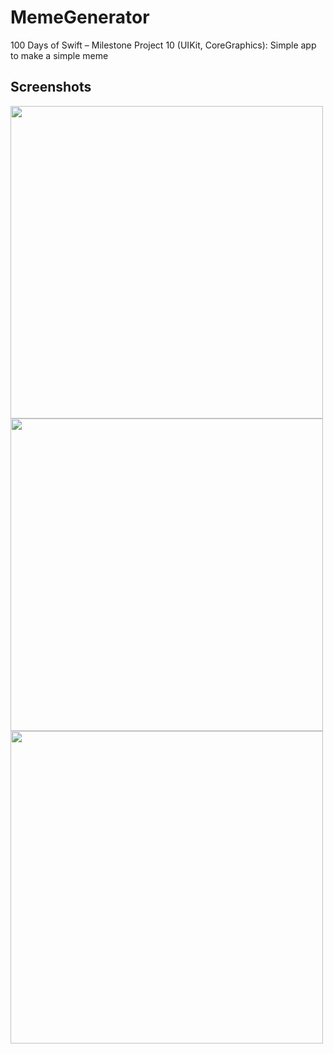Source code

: # MemeGenerator
100 Days of Swift – Milestone Project 10 (UIKit, CoreGraphics): Simple app to make a simple meme

## Screenshots
<img src="https://i.imgur.com/Kv2PI58.png" width="500"> 
<img src="https://i.imgur.com/zQFFWMN.png" width="500"> 
<img src="https://i.imgur.com/V9PCtoO.png" width="500">

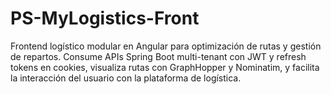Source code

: # PS-MyLogistics-Front
Frontend logístico modular en Angular para optimización de rutas y gestión de repartos. Consume APIs Spring Boot multi-tenant con JWT y refresh tokens en cookies, visualiza rutas con GraphHopper y Nominatim, y facilita la interacción del usuario con la plataforma de logística.

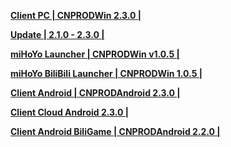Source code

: **[Client PC | CNPRODWin 2.3.0 |  ](https://bhrpg-prod.oss-accelerate.aliyuncs.com/client/cn/20240608161617_2zjrqfLT5RZmEzcR/PC/StarRail_2.3.0.zip)** 
  
**[Update | 2.1.0 - 2.3.0 | ](https://bhrpg-prod.oss-accelerate.aliyuncs.com/client/diff/hkrpg_cn/game_2.2.0_2.3.0_hdiff_bUOAKNttlfhuVbOa.zip)** 

**[ miHoYo Launcher | CNPRODWin v1.0.5 | ](https://bhrpg-prod.oss-accelerate.aliyuncs.com/client/cn/20240510154652_0D7JL9Tu4rabfH8B/gw/StarRail_setup_1.0.5.exe)** 

**[ miHoYo BiliBili Launcher | CNPRODWin 1.0.5 | ](https://pkg.biligame.com/games/StarRail_setup_1.0.5/390774/StarRail_setup_1.0.5.exe)**
  
**[Client Android | CNPRODAndroid 2.3.0 |  ](https://bhrpg-prod.oss-accelerate.aliyuncs.com/client/cn/20240608161617_2zjrqfLT5RZmEzcR/gw/StarRail_2.3.0.apk)**
  
**[Client Cloud Android 2.3.0 |](https://bhrpg-prod.oss-accelerate.aliyuncs.com/client/cn/20240523153329_QHDu2U0QhtOq5hgg/gw_An_C/StarRailCloud_2.3.0.apk)**

**[Client Android BiliGame | CNPRODAndroid 2.2.0 |](https://pkg.biligame.com/games/bhxqtd_2.3.0_20240611_112939_66f92.apk)**

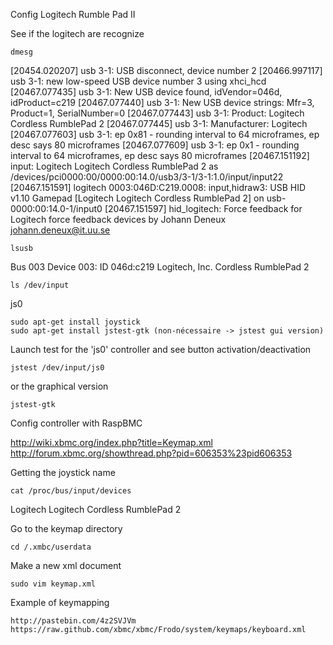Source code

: Config Logitech Rumble Pad II

See if the logitech are recognize

	dmesg

[20454.020207] usb 3-1: USB disconnect, device number 2
[20466.997117] usb 3-1: new low-speed USB device number 3 using xhci_hcd
[20467.077435] usb 3-1: New USB device found, idVendor=046d, idProduct=c219
[20467.077440] usb 3-1: New USB device strings: Mfr=3, Product=1, SerialNumber=0
[20467.077443] usb 3-1: Product: Logitech Cordless RumblePad 2
[20467.077445] usb 3-1: Manufacturer: Logitech
[20467.077603] usb 3-1: ep 0x81 - rounding interval to 64 microframes, ep desc says 80 microframes
[20467.077609] usb 3-1: ep 0x1 - rounding interval to 64 microframes, ep desc says 80 microframes
[20467.151192] input: Logitech Logitech Cordless RumblePad 2 as /devices/pci0000:00/0000:00:14.0/usb3/3-1/3-1:1.0/input/input22
[20467.151591] logitech 0003:046D:C219.0008: input,hidraw3: USB HID v1.10 Gamepad [Logitech Logitech Cordless RumblePad 2] on usb-0000:00:14.0-1/input0
[20467.151597] hid_logitech: Force feedback for Logitech force feedback devices by Johann Deneux <johann.deneux@it.uu.se>

	lsusb

Bus 003 Device 003: ID 046d:c219 Logitech, Inc. Cordless RumblePad 2

	ls /dev/input

js0

	sudo apt-get install joystick
	sudo apt-get install jstest-gtk (non-nécessaire -> jstest gui version)

Launch test for the 'js0' controller and see button activation/deactivation

	jstest /dev/input/js0

or the graphical version

	jstest-gtk

Config controller with RaspBMC

http://wiki.xbmc.org/index.php?title=Keymap.xml
http://forum.xbmc.org/showthread.php?pid=606353%23pid606353

Getting the joystick name

	cat /proc/bus/input/devices

Logitech Logitech Cordless RumblePad 2

Go to the keymap directory

	cd /.xmbc/userdata

Make a new xml document
	
	sudo vim keymap.xml

Example of keymapping

	http://pastebin.com/4z2SVJVm
	https://raw.github.com/xbmc/xbmc/Frodo/system/keymaps/keyboard.xml

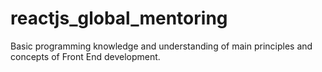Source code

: # reactjs_global_mentoring
Basic programming knowledge and understanding of main principles and concepts of Front End development. 
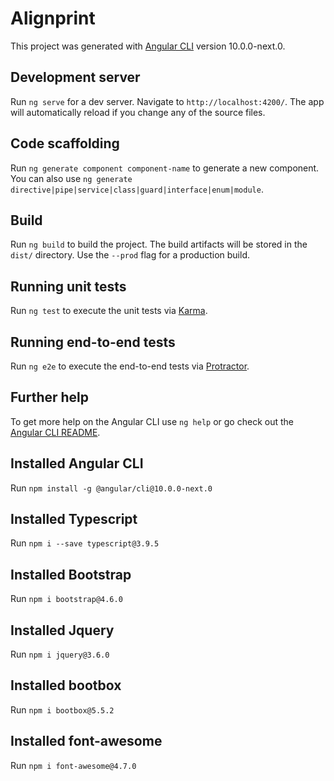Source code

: # Alignprint

This project was generated with [Angular CLI](https://github.com/angular/angular-cli) version 10.0.0-next.0.

## Development server

Run `ng serve` for a dev server. Navigate to `http://localhost:4200/`. The app will automatically reload if you change any of the source files.

## Code scaffolding

Run `ng generate component component-name` to generate a new component. You can also use `ng generate directive|pipe|service|class|guard|interface|enum|module`.

## Build

Run `ng build` to build the project. The build artifacts will be stored in the `dist/` directory. Use the `--prod` flag for a production build.

## Running unit tests

Run `ng test` to execute the unit tests via [Karma](https://karma-runner.github.io).

## Running end-to-end tests

Run `ng e2e` to execute the end-to-end tests via [Protractor](http://www.protractortest.org/).

## Further help

To get more help on the Angular CLI use `ng help` or go check out the [Angular CLI README](https://github.com/angular/angular-cli/blob/master/README.md).

## Installed Angular CLI

Run `npm install -g @angular/cli@10.0.0-next.0`

## Installed Typescript 

Run `npm i --save typescript@3.9.5`

## Installed Bootstrap  

Run `npm i bootstrap@4.6.0`

## Installed Jquery   

Run `npm i jquery@3.6.0`

## Installed bootbox   

Run `npm i bootbox@5.5.2`

## Installed font-awesome   

Run `npm i font-awesome@4.7.0`



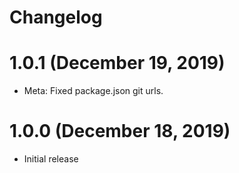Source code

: # Changelog

# 1.0.1 (December 19, 2019)
- Meta: Fixed package.json git urls.

# 1.0.0 (December 18, 2019)
- Initial release
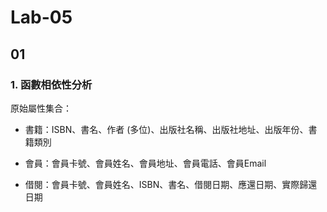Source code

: # Lab-05
## 01  
### 1. 函數相依性分析   
原始屬性集合：

- 書籍：ISBN、書名、作者 (多位)、出版社名稱、出版社地址、出版年份、書籍類別

- 會員：會員卡號、會員姓名、會員地址、會員電話、會員Email

- 借閱：會員卡號、會員姓名、ISBN、書名、借閱日期、應還日期、實際歸還日期
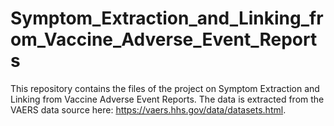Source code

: # Symptom_Extraction_and_Linking_from_Vaccine_Adverse_Event_Reports
This repository contains the files of the project on Symptom Extraction and Linking from Vaccine Adverse Event Reports. The data is extracted from the VAERS data source here: https://vaers.hhs.gov/data/datasets.html.
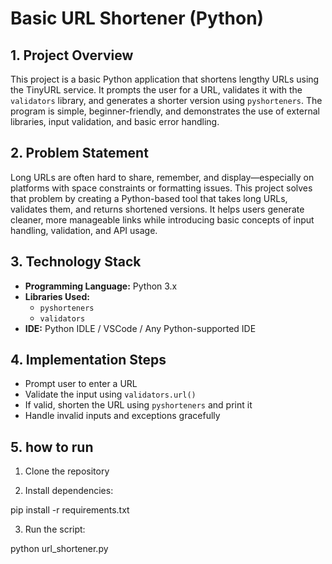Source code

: # Basic URL Shortener (Python)

## 1. Project Overview  
This project is a basic Python application that shortens lengthy URLs using the TinyURL service. It prompts the user for a URL, validates it with the `validators` library, and generates a shorter version using `pyshorteners`. The program is simple, beginner-friendly, and demonstrates the use of external libraries, input validation, and basic error handling.

## 2. Problem Statement  
Long URLs are often hard to share, remember, and display—especially on platforms with space constraints or formatting issues. This project solves that problem by creating a Python-based tool that takes long URLs, validates them, and returns shortened versions. It helps users generate cleaner, more manageable links while introducing basic concepts of input handling, validation, and API usage.

## 3. Technology Stack  
- **Programming Language:** Python 3.x 
- **Libraries Used:**  
  - `pyshorteners`  
  - `validators`  
- **IDE:** Python IDLE / VSCode / Any Python-supported IDE

## 4. Implementation Steps  
- Prompt user to enter a URL  
- Validate the input using `validators.url()`  
- If valid, shorten the URL using `pyshorteners` and print it  
- Handle invalid inputs and exceptions gracefully


## 5. how to run
1. Clone the repository

2. Install dependencies:

pip install -r requirements.txt

3. Run the script:

python url_shortener.py
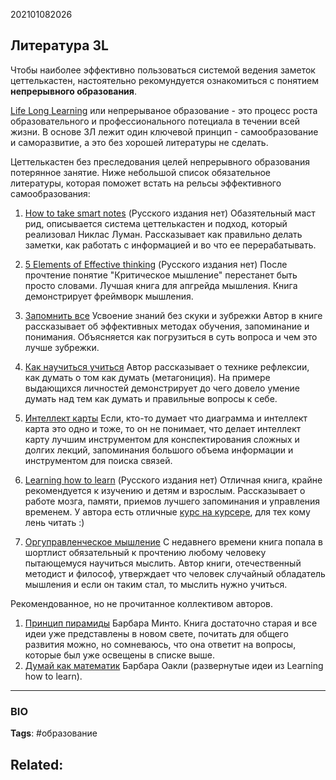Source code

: 202101082026
## Литература 3L
Чтобы наиболее эффективно пользоваться системой ведения заметок цеттелькастен, настоятельно рекомундуется ознакомиться с понятием **непрерывного образования**.

[Life Long Learning](https://ru.wikipedia.org/wiki/Непрерывное_образование) или непрерываное образование - это процесс роста образовательного и профессионального потециала в течении всей жизни. В основе 3Л лежит один ключевой принцип - самообразование и саморазвитие, а это без хорошей литературы не сделать. 

Цеттелькастен без преследования целей непрерывного образования потерянное занятие. Ниже небольшой список обязательное литературы, которая поможет встать на рельсы эффективного самообразования:

1. [How to take smart notes](https://www.amazon.com/How-Take-Smart-Notes-Nonfiction-ebook/dp/B06WVYW33Y/ref=sr_1_1?crid=AII25HSF0J4V&dchild=1&keywords=how+to+take+smart+notes&qid=1610768325&sprefix=how+to+take%2Caps%2C298&sr=8-1) (Русского издания нет)
Обазятельный маст рид, описывается система цеттелькастен и подход, который реализовал Никлас Луман. Рассказывает как правильно делать заметки, как работать с информацией и во что ее перерабатывать. 

2. [5 Elements of Effective thinking](https://www.amazon.com/5-Elements-Effective-Thinking/dp/0691156662/ref=sr_1_1?crid=1FOP2DENQMX32&dchild=1&keywords=5+elements+of+effective+thinking&qid=1610768359&sprefix=5+elements%2Caps%2C260&sr=8-1) (Русского издания нет)
После прочтение понятие "Критическое мышление" перестанет быть просто словами. Лучшая книга для апгрейда мышления. Книга демонстрирует фреймворк мышления.

3. [Запомнить все](https://www.litres.ru/genri-rediger/zapomnit-vse-usvoenie-znaniy-bez-skuki-i-zubrezhki/) Усвоение знаний без скуки и зубрежки
Автор в книге рассказывает об эффективных методах обучения, запоминание и понимания. Объясняется как погрузиться в суть вопроса и чем это лучше зубрежки.

4. [Как научиться учиться](https://www.litres.ru/ulrih-bozer/kak-nauchitsya-uchitsya/)
Автор рассказывает о технике рефлексии, как думать о том как думать (метагониция). На примере выдающихся личностей демонстрирует до чего довело умение думать над тем как думать и правильные вопросы к себе.

5. [Интеллект карты](https://www.litres.ru/toni-buzen/intellekt-karty/)
Если, кто-то думает что диаграмма и интеллект карта это одно и тоже, то он не понимает, что делает интеллект карту лучшим инструментом для конспектирования сложных и долгих лекций, запоминания большого объема информации и инструментом для поиска связей.

6. [Learning how to learn](https://www.amazon.com/Learning-How-Learn-Spending-Studying/dp/0143132547/ref=sr_1_1?crid=36H04PA7TFMQV&dchild=1&keywords=learning+how+to+learn&qid=1610768637&sprefix=learning+how+to%2Caps%2C267&sr=8-1) (Русского издания нет)
Отличная книга, крайне рекомендуется к изучению и детям и взрослым. Рассказывает о работе мозга, памяти, приемов лучшего запоминания и управления временем. У автора есть отличные [курс на курсере](https://www.coursera.org/learn/learning-how-to-learn), для тех кому лень читать :)

7. [Оргуправленческое мышление](https://www.litres.ru/georgiy-schedrovickiy/orgupravlencheskoe-myshlenie-ideologiya-metodologiya-tehnologiya/)
С недавнего времени книга попала в шортлист обязательный к прочтению любому человеку пытающемуся научиться мыслить. Автор книги, отечественный методист и философ, утверждает что человек случайный обладатель мышления и если он таким стал, то мыслить нужно учиться.

Рекомендованное, но не прочитанное коллективом авторов.
1. [Принцип пирамиды](https://www.litres.ru/barbara-minto/princip-piramidy-minto-r-zolotye-pravila-myshleniya-delovogo/) Барбара Минто.
Книга достаточно старая и все идеи уже представлены в новом свете, почитать для общего развития можно, но сомневаюсь, что она ответит на вопросы, которые был уже освещены в списке выше.
3. [Думай как математик](https://www.litres.ru/barbara-oakli/dumay-kak-matematik-kak-reshat-lubye-zadachi-bystree-i-effektivnee/) Барбара Оакли (развернутые идеи из Learning how to learn).

---
### BIO
**Tags**: #образование 

**Related**:
- 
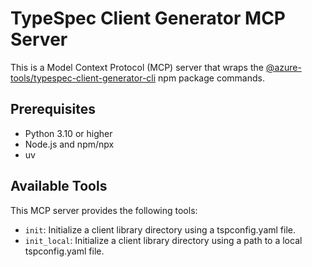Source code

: # TypeSpec Client Generator MCP Server

This is a Model Context Protocol (MCP) server that wraps the [@azure-tools/typespec-client-generator-cli](https://www.npmjs.com/package/@azure-tools/typespec-client-generator-cli) npm package commands.

## Prerequisites

- Python 3.10 or higher
- Node.js and npm/npx
- uv

## Available Tools

This MCP server provides the following tools:

- `init`: Initialize a client library directory using a tspconfig.yaml file.
- `init_local`: Initialize a client library directory using a path to a local tspconfig.yaml file.
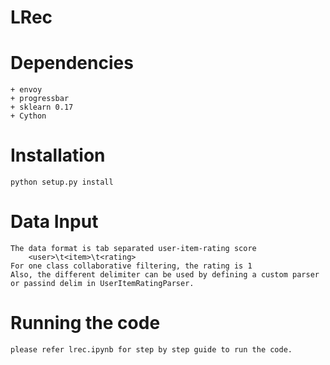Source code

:# LRec

# Dependencies

    + envoy
    + progressbar
    + sklearn 0.17
    + Cython

# Installation

    python setup.py install

# Data Input

    The data format is tab separated user-item-rating score
        <user>\t<item>\t<rating>
    For one class collaborative filtering, the rating is 1
    Also, the different delimiter can be used by defining a custom parser or passind delim in UserItemRatingParser.

# Running the code
    please refer lrec.ipynb for step by step guide to run the code.

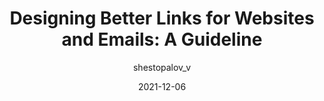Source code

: ---
author: shestopalov_v
date: 2021-12-06
draft: true
publisher: smashingmag
tags:
  - design
  - hypertext
target_url: https://www.smashingmagazine.com/2021/12/designing-better-links-websites-emails-guideline/
title: "Designing Better Links for Websites and Emails: A Guideline"
---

◆ **PROBLEM STATEMENT**
Starting at the first line of the material above and ending with the line that contains "Cloud Android 2.3.0", reproduce every line exactly, and leave out the pictures.

◆ **REPLY TO THE EXERCISE**
Source code

: # MemeGenerator
100 Days of Swift – Milestone Project 10 (UIKit, CoreGraphics): Simple app to make a simple meme

## Screenshots
<img src="https://i.imgur.com/Kv2PI58.png" width="500"> 
<img src="https://i.imgur.com/zQFFWMN.png" width="500"> 
<img src="https://i.imgur.com/V9PCtoO.png" width="500">

Source code

: # PS-MyLogistics-Front
Frontend logístico modular en Angular para optimización de rutas y gestión de repartos. Consume APIs Spring Boot multi-tenant con JWT y refresh tokens en cookies, visualiza rutas con GraphHopper y Nominatim, y facilita la interacción del usuario con la plataforma de logística.

Source code

: **[Client PC | CNPRODWin 2.3.0 |  ](https://bhrpg-prod.oss-accelerate.aliyuncs.com/client/cn/20240608161617_2zjrqfLT5RZmEzcR/PC/StarRail_2.3.0.zip)** 
  
**[Update | 2.1.0 - 2.3.0 | ](https://bhrpg-prod.oss-accelerate.aliyuncs.com/client/diff/hkrpg_cn/game_2.2.0_2.3.0_hdiff_bUOAKNttlfhuVbOa.zip)** 

**[ miHoYo Launcher | CNPRODWin v1.0.5 | ](https://bhrpg-prod.oss-accelerate.aliyuncs.com/client/cn/20240510154652_0D7JL9Tu4rabfH8B/gw/StarRail_setup_1.0.5.exe)** 

**[ miHoYo BiliBili Launcher | CNPRODWin 1.0.5 | ](https://pkg.biligame.com/games/StarRail_setup_1.0.5/390774/StarRail_setup_1.0.5.exe)**
  
**[Client Android | CNPRODAndroid 2.3.0 |  ](https://bhrpg-prod.oss-accelerate.aliyuncs.com/client/cn/20240608161617_2zjrqfLT5RZmEzcR/gw/StarRail_2.3.0.apk)**
  
**[Client Cloud Android 2.3.0 |](https://bhrpg-prod.oss-accelerate.aliyuncs.com/client/cn/20240523153329_QHDu2U0QhtOq5hgg/gw_An_C/StarRailCloud_2.3.0.apk)**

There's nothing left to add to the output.